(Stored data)
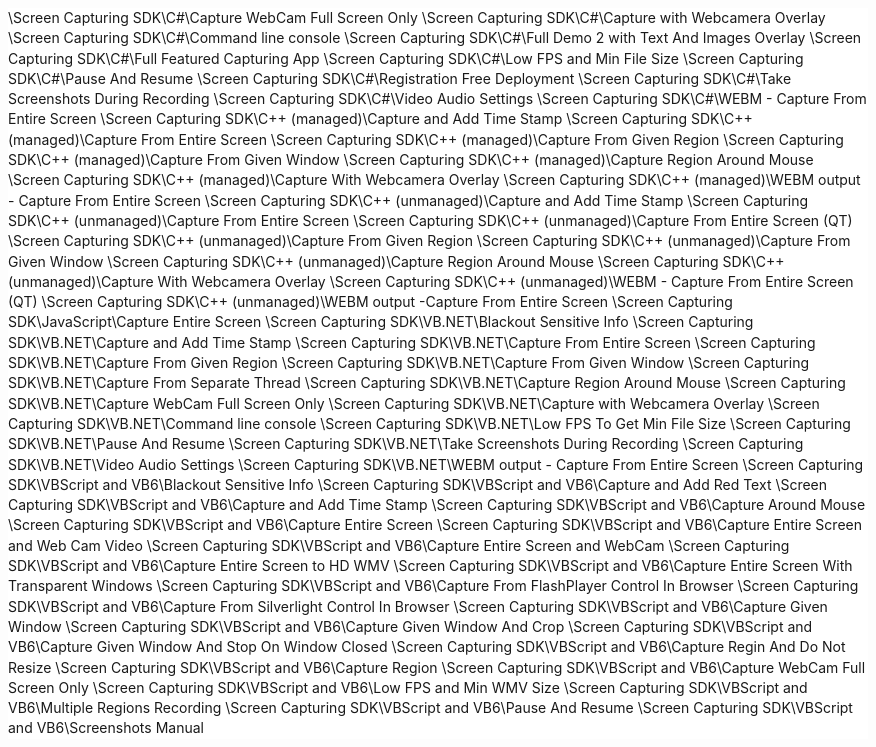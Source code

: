 \Screen Capturing SDK\C#\Capture WebCam Full Screen Only
\Screen Capturing SDK\C#\Capture with Webcamera Overlay
\Screen Capturing SDK\C#\Command line console
\Screen Capturing SDK\C#\Full Demo 2 with Text And Images Overlay
\Screen Capturing SDK\C#\Full Featured Capturing App
\Screen Capturing SDK\C#\Low FPS and Min File Size
\Screen Capturing SDK\C#\Pause And Resume
\Screen Capturing SDK\C#\Registration Free Deployment
\Screen Capturing SDK\C#\Take Screenshots During Recording
\Screen Capturing SDK\C#\Video Audio Settings
\Screen Capturing SDK\C#\WEBM - Capture From Entire Screen
\Screen Capturing SDK\C++ (managed)\Capture and Add Time Stamp
\Screen Capturing SDK\C++ (managed)\Capture From Entire Screen
\Screen Capturing SDK\C++ (managed)\Capture From Given Region
\Screen Capturing SDK\C++ (managed)\Capture From Given Window
\Screen Capturing SDK\C++ (managed)\Capture Region Around Mouse
\Screen Capturing SDK\C++ (managed)\Capture With Webcamera Overlay
\Screen Capturing SDK\C++ (managed)\WEBM output - Capture From Entire Screen
\Screen Capturing SDK\C++ (unmanaged)\Capture and Add Time Stamp
\Screen Capturing SDK\C++ (unmanaged)\Capture From Entire Screen
\Screen Capturing SDK\C++ (unmanaged)\Capture From Entire Screen (QT)
\Screen Capturing SDK\C++ (unmanaged)\Capture From Given Region
\Screen Capturing SDK\C++ (unmanaged)\Capture From Given Window
\Screen Capturing SDK\C++ (unmanaged)\Capture Region Around Mouse
\Screen Capturing SDK\C++ (unmanaged)\Capture With Webcamera Overlay
\Screen Capturing SDK\C++ (unmanaged)\WEBM - Capture From Entire Screen (QT)
\Screen Capturing SDK\C++ (unmanaged)\WEBM output -Capture From Entire Screen
\Screen Capturing SDK\JavaScript\Capture Entire Screen
\Screen Capturing SDK\VB.NET\Blackout Sensitive Info
\Screen Capturing SDK\VB.NET\Capture and Add Time Stamp
\Screen Capturing SDK\VB.NET\Capture From Entire Screen
\Screen Capturing SDK\VB.NET\Capture From Given Region
\Screen Capturing SDK\VB.NET\Capture From Given Window
\Screen Capturing SDK\VB.NET\Capture From Separate Thread
\Screen Capturing SDK\VB.NET\Capture Region Around Mouse
\Screen Capturing SDK\VB.NET\Capture WebCam Full Screen Only
\Screen Capturing SDK\VB.NET\Capture with Webcamera Overlay
\Screen Capturing SDK\VB.NET\Command line console
\Screen Capturing SDK\VB.NET\Low FPS To Get Min File Size
\Screen Capturing SDK\VB.NET\Pause And Resume
\Screen Capturing SDK\VB.NET\Take Screenshots During Recording
\Screen Capturing SDK\VB.NET\Video Audio Settings
\Screen Capturing SDK\VB.NET\WEBM output - Capture From Entire Screen
\Screen Capturing SDK\VBScript and VB6\Blackout Sensitive Info
\Screen Capturing SDK\VBScript and VB6\Capture and Add Red Text
\Screen Capturing SDK\VBScript and VB6\Capture and Add Time Stamp
\Screen Capturing SDK\VBScript and VB6\Capture Around Mouse
\Screen Capturing SDK\VBScript and VB6\Capture Entire Screen
\Screen Capturing SDK\VBScript and VB6\Capture Entire Screen and Web Cam Video
\Screen Capturing SDK\VBScript and VB6\Capture Entire Screen and WebCam
\Screen Capturing SDK\VBScript and VB6\Capture Entire Screen to HD WMV
\Screen Capturing SDK\VBScript and VB6\Capture Entire Screen With Transparent Windows
\Screen Capturing SDK\VBScript and VB6\Capture From FlashPlayer Control In Browser
\Screen Capturing SDK\VBScript and VB6\Capture From Silverlight Control In Browser
\Screen Capturing SDK\VBScript and VB6\Capture Given Window
\Screen Capturing SDK\VBScript and VB6\Capture Given Window And Crop
\Screen Capturing SDK\VBScript and VB6\Capture Given Window And Stop On Window Closed
\Screen Capturing SDK\VBScript and VB6\Capture Regin And Do Not Resize
\Screen Capturing SDK\VBScript and VB6\Capture Region
\Screen Capturing SDK\VBScript and VB6\Capture WebCam Full Screen Only
\Screen Capturing SDK\VBScript and VB6\Low FPS and Min WMV Size
\Screen Capturing SDK\VBScript and VB6\Multiple Regions Recording
\Screen Capturing SDK\VBScript and VB6\Pause And Resume
\Screen Capturing SDK\VBScript and VB6\Screenshots Manual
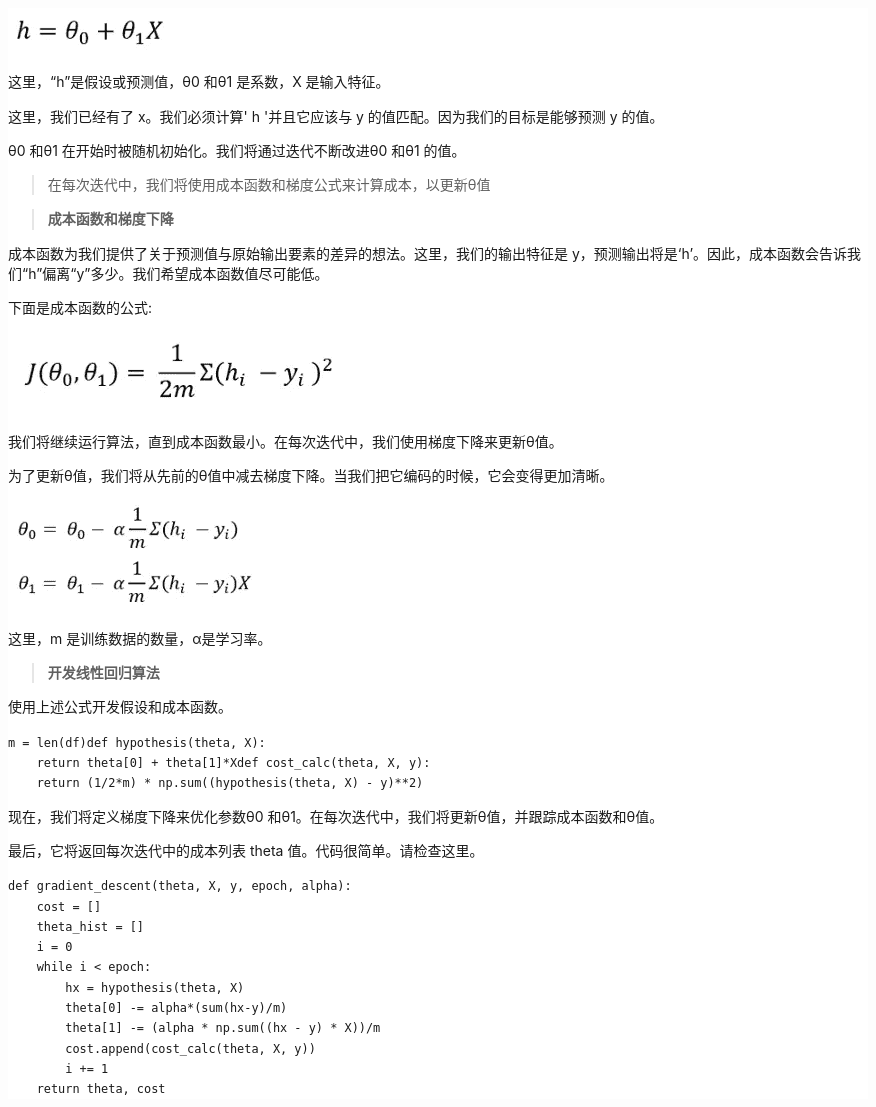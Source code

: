 ![](img/906dcdf3049cf21a37b69eb086559c94.png)

这里，“h”是假设或预测值，θ0 和θ1 是系数，X 是输入特征。

这里，我们已经有了 x。我们必须计算' h '并且它应该与 y 的值匹配。因为我们的目标是能够预测 y 的值。

θ0 和θ1 在开始时被随机初始化。我们将通过迭代不断改进θ0 和θ1 的值。

> 在每次迭代中，我们将使用成本函数和梯度公式来计算成本，以更新θ值

> **成本函数和梯度下降**

成本函数为我们提供了关于预测值与原始输出要素的差异的想法。这里，我们的输出特征是 y，预测输出将是‘h’。因此，成本函数会告诉我们“h”偏离“y”多少。我们希望成本函数值尽可能低。

下面是成本函数的公式:

![](img/ae1e1e87ce37e2a1753ac7a3a7b90dd9.png)

我们将继续运行算法，直到成本函数最小。在每次迭代中，我们使用梯度下降来更新θ值。

为了更新θ值，我们将从先前的θ值中减去梯度下降。当我们把它编码的时候，它会变得更加清晰。

![](img/345ab294dffebfe78e6056a23dcda588.png)

这里，m 是训练数据的数量，α是学习率。

> **开发线性回归算法**

使用上述公式开发假设和成本函数。

```
m = len(df)def hypothesis(theta, X):
    return theta[0] + theta[1]*Xdef cost_calc(theta, X, y):
    return (1/2*m) * np.sum((hypothesis(theta, X) - y)**2)
```

现在，我们将定义梯度下降来优化参数θ0 和θ1。在每次迭代中，我们将更新θ值，并跟踪成本函数和θ值。

最后，它将返回每次迭代中的成本列表 theta 值。代码很简单。请检查这里。

```
def gradient_descent(theta, X, y, epoch, alpha):
    cost = []
    theta_hist = []
    i = 0
    while i < epoch:
        hx = hypothesis(theta, X)
        theta[0] -= alpha*(sum(hx-y)/m)
        theta[1] -= (alpha * np.sum((hx - y) * X))/m
        cost.append(cost_calc(theta, X, y))
        i += 1
    return theta, cost
```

* TASK STATEMENT: Go through the lines above and count those that include "在每次迭代中"; give the total and nothing more.

* TASK OUTPUT: 3